A certain weak base has a Kb of 9.00x10^-7. What concentration of this base will produce a pH of 10.30?
pH = 10.3 = -log(H^+)
(H^+) = 5.01E-11 and (OH^-) = 2E-4
.........B + HOH ==> BH^+ + OH^-
I........x............0.......0
C........-y...........y.......y
E........x-y..........y........y
y = 2E-4
Ka = 9.00E-7 = (BH^+)(OH^-)/(B)
(BH^+) = (OH^-) = 2E-4
(B) = x-2E-4. Solve for x-y
To find the concentration of the weak base that will produce a pH of 10.30, we need to use the relationship between pH, pOH, and pKw.

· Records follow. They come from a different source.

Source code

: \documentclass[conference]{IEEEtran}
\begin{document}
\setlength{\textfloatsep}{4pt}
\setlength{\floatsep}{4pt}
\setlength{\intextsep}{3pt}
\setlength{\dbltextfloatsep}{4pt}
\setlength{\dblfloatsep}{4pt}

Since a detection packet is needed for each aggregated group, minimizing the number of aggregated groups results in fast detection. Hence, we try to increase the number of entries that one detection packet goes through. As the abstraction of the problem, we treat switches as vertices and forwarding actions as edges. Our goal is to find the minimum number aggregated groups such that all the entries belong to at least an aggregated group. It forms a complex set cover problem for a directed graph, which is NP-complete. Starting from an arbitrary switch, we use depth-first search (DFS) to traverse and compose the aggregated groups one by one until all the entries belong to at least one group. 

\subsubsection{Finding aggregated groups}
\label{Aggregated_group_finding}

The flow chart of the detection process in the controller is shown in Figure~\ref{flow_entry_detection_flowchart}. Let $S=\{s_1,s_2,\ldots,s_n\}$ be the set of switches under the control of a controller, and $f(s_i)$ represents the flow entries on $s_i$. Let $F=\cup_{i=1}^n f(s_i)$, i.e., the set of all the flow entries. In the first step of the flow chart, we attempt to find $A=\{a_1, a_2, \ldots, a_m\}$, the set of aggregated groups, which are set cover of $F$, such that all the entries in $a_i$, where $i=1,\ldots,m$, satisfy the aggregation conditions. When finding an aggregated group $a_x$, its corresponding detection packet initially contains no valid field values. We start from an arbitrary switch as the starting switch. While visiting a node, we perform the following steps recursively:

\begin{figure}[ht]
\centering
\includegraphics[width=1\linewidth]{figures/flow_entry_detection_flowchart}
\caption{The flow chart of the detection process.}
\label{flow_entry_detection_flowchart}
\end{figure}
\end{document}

First, let's calculate the pOH using the formula:
pOH = 14 - pH
Given that the pH is 10.30, we have:
pOH = 14 - 10.30 = 3.70
The pKw of water is defined as:
pKw = pH + pOH
Since we know the pOH and pH, we can substitute them into the equation:
pKw = 10.30 + 3.70 = 14
Now, we can use the pKw value to find the concentration of the weak base.
pKw = pKa + pKb
Since we are given the Kb value as 9.00x10^-7, we can find the pKb value:
pKb = -log(Kb) = -log(9.00x10^-7)
Calculating this using a calculator, we find pKb ≈ 6.05
Now that we know the pKb value, we can use it to find the concentration of the weak base using the equation:
Kb = [OH-][HB]/[B-]
Since the weak base dissociates into its conjugate acid (HB) and hydroxide ions (OH-), we can write the expression as:
Kb = [OH-]^2/[B-]
Rearranging the equation, we get:
[OH-]^2 = Kb * [B-]
Now, substitute the given pOH value into the equation to find [OH-]:
[OH-] = 10^(-pOH)
[OH-] = 10^(-3.70)
Calculating this using a calculator, we find [OH-] ≈ 0.0199
We have [OH-], and we can find [B-] from the equation:
[B-] = [OH-] * Kb
Substituting the values:
[B-] = 0.0199 * 9.00x10^-7
Calculating this, we find [B-] ≈ 1.79x10^-8
Thus, the concentration of the weak base that will produce a pH of 10.30 is approximately 1.79x10^-8.